=== Your goal ===
Please transcribe the data that follows without the pictures, keeping every word the same.

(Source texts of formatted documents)
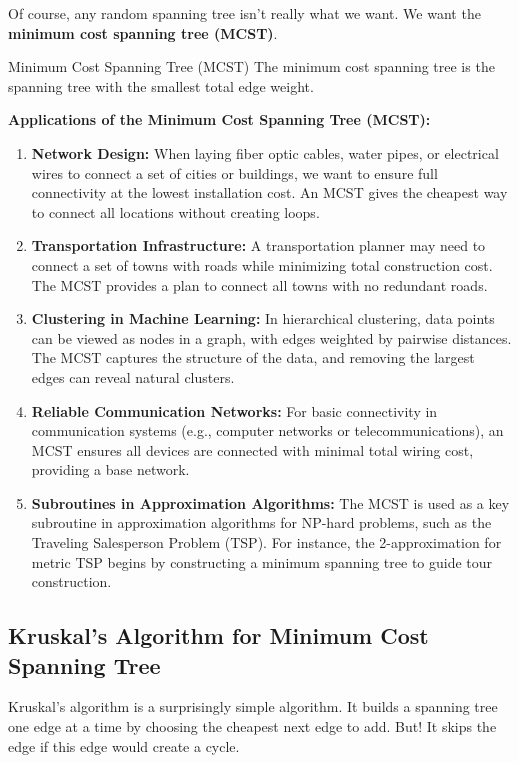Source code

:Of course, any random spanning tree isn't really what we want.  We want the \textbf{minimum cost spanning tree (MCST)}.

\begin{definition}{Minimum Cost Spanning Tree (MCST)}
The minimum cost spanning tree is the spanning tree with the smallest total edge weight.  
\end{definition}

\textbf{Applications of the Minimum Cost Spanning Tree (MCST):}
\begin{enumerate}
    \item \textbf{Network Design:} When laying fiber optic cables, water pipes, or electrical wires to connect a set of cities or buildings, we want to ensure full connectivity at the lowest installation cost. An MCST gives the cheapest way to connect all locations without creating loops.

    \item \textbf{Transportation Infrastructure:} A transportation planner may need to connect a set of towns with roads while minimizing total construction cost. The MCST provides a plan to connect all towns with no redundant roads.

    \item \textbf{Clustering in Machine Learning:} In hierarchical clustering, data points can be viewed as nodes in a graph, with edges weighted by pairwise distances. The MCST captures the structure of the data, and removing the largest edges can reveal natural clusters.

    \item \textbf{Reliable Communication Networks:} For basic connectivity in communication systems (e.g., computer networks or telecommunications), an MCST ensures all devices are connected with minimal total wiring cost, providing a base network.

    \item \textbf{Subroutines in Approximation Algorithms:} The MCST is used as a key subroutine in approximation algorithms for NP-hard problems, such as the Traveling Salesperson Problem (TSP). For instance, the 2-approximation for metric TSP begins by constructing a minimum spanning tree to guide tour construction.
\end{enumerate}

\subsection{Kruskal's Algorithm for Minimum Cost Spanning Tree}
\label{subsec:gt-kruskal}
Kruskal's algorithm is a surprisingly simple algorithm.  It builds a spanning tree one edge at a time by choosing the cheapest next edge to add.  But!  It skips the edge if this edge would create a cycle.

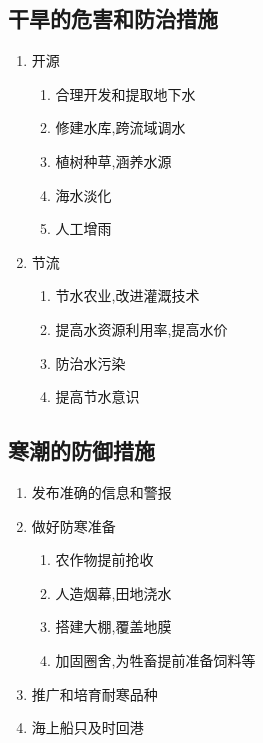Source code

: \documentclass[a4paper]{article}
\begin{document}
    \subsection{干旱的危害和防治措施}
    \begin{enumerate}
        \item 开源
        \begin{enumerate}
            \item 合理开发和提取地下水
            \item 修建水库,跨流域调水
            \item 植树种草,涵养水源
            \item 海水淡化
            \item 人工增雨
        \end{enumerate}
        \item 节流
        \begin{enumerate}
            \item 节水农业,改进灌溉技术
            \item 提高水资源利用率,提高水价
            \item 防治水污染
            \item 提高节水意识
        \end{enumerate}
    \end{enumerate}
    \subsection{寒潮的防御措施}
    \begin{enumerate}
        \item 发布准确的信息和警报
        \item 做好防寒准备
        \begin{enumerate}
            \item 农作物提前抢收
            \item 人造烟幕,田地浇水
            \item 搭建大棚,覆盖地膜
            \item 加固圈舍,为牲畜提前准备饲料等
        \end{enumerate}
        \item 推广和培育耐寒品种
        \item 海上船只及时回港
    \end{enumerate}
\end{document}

=== Written response ===
Source code

:Of course, any random spanning tree isn't really what we want.  We want the \textbf{minimum cost spanning tree (MCST)}.

\begin{definition}{Minimum Cost Spanning Tree (MCST)}
The minimum cost spanning tree is the spanning tree with the smallest total edge weight.  
\end{definition}

\textbf{Applications of the Minimum Cost Spanning Tree (MCST):}
\begin{enumerate}
    \item \textbf{Network Design:} When laying fiber optic cables, water pipes, or electrical wires to connect a set of cities or buildings, we want to ensure full connectivity at the lowest installation cost. An MCST gives the cheapest way to connect all locations without creating loops.

    \item \textbf{Transportation Infrastructure:} A transportation planner may need to connect a set of towns with roads while minimizing total construction cost. The MCST provides a plan to connect all towns with no redundant roads.

    \item \textbf{Clustering in Machine Learning:} In hierarchical clustering, data points can be viewed as nodes in a graph, with edges weighted by pairwise distances. The MCST captures the structure of the data, and removing the largest edges can reveal natural clusters.

    \item \textbf{Reliable Communication Networks:} For basic connectivity in communication systems (e.g., computer networks or telecommunications), an MCST ensures all devices are connected with minimal total wiring cost, providing a base network.

    \item \textbf{Subroutines in Approximation Algorithms:} The MCST is used as a key subroutine in approximation algorithms for NP-hard problems, such as the Traveling Salesperson Problem (TSP). For instance, the 2-approximation for metric TSP begins by constructing a minimum spanning tree to guide tour construction.
\end{enumerate}

\subsection{Kruskal's Algorithm for Minimum Cost Spanning Tree}
\label{subsec:gt-kruskal}
Kruskal's algorithm is a surprisingly simple algorithm.  It builds a spanning tree one edge at a time by choosing the cheapest next edge to add.  But!  It skips the edge if this edge would create a cycle.

Source code

: \documentclass[a4paper]{article}
\begin{document}
    \subsection{干旱的危害和防治措施}
    \begin{enumerate}
        \item 开源
        \begin{enumerate}
            \item 合理开发和提取地下水
            \item 修建水库,跨流域调水
            \item 植树种草,涵养水源
            \item 海水淡化
            \item 人工增雨
        \end{enumerate}
        \item 节流
        \begin{enumerate}
            \item 节水农业,改进灌溉技术
            \item 提高水资源利用率,提高水价
            \item 防治水污染
            \item 提高节水意识
        \end{enumerate}
    \end{enumerate}
    \subsection{寒潮的防御措施}
    \begin{enumerate}
        \item 发布准确的信息和警报
        \item 做好防寒准备
        \begin{enumerate}
            \item 农作物提前抢收
            \item 人造烟幕,田地浇水
            \item 搭建大棚,覆盖地膜
            \item 加固圈舍,为牲畜提前准备饲料等
        \end{enumerate}
        \item 推广和培育耐寒品种
        \item 海上船只及时回港
    \end{enumerate}
\end{document}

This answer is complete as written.